RECORDS SUPPLIED:
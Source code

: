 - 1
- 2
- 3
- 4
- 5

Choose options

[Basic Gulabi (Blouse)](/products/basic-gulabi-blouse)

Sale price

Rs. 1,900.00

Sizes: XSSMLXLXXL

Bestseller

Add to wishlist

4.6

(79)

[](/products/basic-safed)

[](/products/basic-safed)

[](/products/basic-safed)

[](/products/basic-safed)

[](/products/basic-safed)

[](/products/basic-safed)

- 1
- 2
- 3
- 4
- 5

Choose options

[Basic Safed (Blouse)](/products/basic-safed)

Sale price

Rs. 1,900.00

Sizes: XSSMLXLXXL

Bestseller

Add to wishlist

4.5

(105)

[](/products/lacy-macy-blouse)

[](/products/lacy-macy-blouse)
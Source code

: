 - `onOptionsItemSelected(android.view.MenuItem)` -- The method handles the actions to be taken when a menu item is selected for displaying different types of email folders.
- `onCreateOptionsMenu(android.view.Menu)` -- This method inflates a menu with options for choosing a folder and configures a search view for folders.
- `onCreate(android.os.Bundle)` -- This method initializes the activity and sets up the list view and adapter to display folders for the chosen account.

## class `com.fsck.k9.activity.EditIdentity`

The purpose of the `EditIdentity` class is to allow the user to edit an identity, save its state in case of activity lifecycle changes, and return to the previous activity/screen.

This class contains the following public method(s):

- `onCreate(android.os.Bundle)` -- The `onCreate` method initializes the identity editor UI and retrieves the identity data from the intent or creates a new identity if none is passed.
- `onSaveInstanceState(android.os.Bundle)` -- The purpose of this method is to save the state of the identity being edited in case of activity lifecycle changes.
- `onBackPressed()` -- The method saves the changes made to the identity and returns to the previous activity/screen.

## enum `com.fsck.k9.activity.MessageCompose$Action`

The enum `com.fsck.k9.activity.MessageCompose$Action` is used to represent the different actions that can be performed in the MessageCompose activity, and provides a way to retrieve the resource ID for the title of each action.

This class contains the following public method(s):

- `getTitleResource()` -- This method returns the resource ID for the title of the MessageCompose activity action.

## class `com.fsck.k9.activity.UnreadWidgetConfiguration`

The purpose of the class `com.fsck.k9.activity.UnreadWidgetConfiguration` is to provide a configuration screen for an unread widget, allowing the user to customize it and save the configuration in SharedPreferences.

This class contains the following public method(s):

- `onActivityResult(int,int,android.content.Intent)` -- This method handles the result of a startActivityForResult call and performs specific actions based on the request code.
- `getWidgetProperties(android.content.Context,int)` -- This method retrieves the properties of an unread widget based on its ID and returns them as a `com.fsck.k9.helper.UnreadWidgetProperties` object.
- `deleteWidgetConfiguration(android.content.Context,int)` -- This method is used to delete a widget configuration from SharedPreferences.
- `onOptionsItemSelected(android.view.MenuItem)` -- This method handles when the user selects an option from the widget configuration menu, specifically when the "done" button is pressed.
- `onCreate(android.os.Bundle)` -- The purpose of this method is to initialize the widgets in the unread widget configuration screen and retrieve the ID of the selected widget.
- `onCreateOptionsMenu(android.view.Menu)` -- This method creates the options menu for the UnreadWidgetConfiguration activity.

TASK DESCRIPTION: Down to the last line, return the data above exactly.

RESPONSE TO THE EXERCISE:
Source code

: - 1
- 2
- 3
- 4
- 5

Choose options

[Basic Gulabi (Blouse)](/products/basic-gulabi-blouse)

Sale price

Rs. 1,900.00

Sizes: XSSMLXLXXL

Bestseller

Add to wishlist

4.6

(79)

[](/products/basic-safed)

[](/products/basic-safed)

[](/products/basic-safed)

[](/products/basic-safed)

[](/products/basic-safed)

[](/products/basic-safed)

- 1
- 2
- 3
- 4
- 5

Choose options

[Basic Safed (Blouse)](/products/basic-safed)

Sale price

Rs. 1,900.00

Sizes: XSSMLXLXXL

Bestseller

Add to wishlist

4.5

(105)

[](/products/lacy-macy-blouse)

[](/products/lacy-macy-blouse)
Source code

: - `onOptionsItemSelected(android.view.MenuItem)` -- The method handles the actions to be taken when a menu item is selected for displaying different types of email folders.
- `onCreateOptionsMenu(android.view.Menu)` -- This method inflates a menu with options for choosing a folder and configures a search view for folders.
- `onCreate(android.os.Bundle)` -- This method initializes the activity and sets up the list view and adapter to display folders for the chosen account.

## class `com.fsck.k9.activity.EditIdentity`

The purpose of the `EditIdentity` class is to allow the user to edit an identity, save its state in case of activity lifecycle changes, and return to the previous activity/screen.

This class contains the following public method(s):

- `onCreate(android.os.Bundle)` -- The `onCreate` method initializes the identity editor UI and retrieves the identity data from the intent or creates a new identity if none is passed.
- `onSaveInstanceState(android.os.Bundle)` -- The purpose of this method is to save the state of the identity being edited in case of activity lifecycle changes.
- `onBackPressed()` -- The method saves the changes made to the identity and returns to the previous activity/screen.

## enum `com.fsck.k9.activity.MessageCompose$Action`

The enum `com.fsck.k9.activity.MessageCompose$Action` is used to represent the different actions that can be performed in the MessageCompose activity, and provides a way to retrieve the resource ID for the title of each action.

This class contains the following public method(s):

- `getTitleResource()` -- This method returns the resource ID for the title of the MessageCompose activity action.

## class `com.fsck.k9.activity.UnreadWidgetConfiguration`

The purpose of the class `com.fsck.k9.activity.UnreadWidgetConfiguration` is to provide a configuration screen for an unread widget, allowing the user to customize it and save the configuration in SharedPreferences.

This class contains the following public method(s):

- `onActivityResult(int,int,android.content.Intent)` -- This method handles the result of a startActivityForResult call and performs specific actions based on the request code.
- `getWidgetProperties(android.content.Context,int)` -- This method retrieves the properties of an unread widget based on its ID and returns them as a `com.fsck.k9.helper.UnreadWidgetProperties` object.
- `deleteWidgetConfiguration(android.content.Context,int)` -- This method is used to delete a widget configuration from SharedPreferences.
- `onOptionsItemSelected(android.view.MenuItem)` -- This method handles when the user selects an option from the widget configuration menu, specifically when the "done" button is pressed.
- `onCreate(android.os.Bundle)` -- The purpose of this method is to initialize the widgets in the unread widget configuration screen and retrieve the ID of the selected widget.
- `onCreateOptionsMenu(android.view.Menu)` -- This method creates the options menu for the UnreadWidgetConfiguration activity.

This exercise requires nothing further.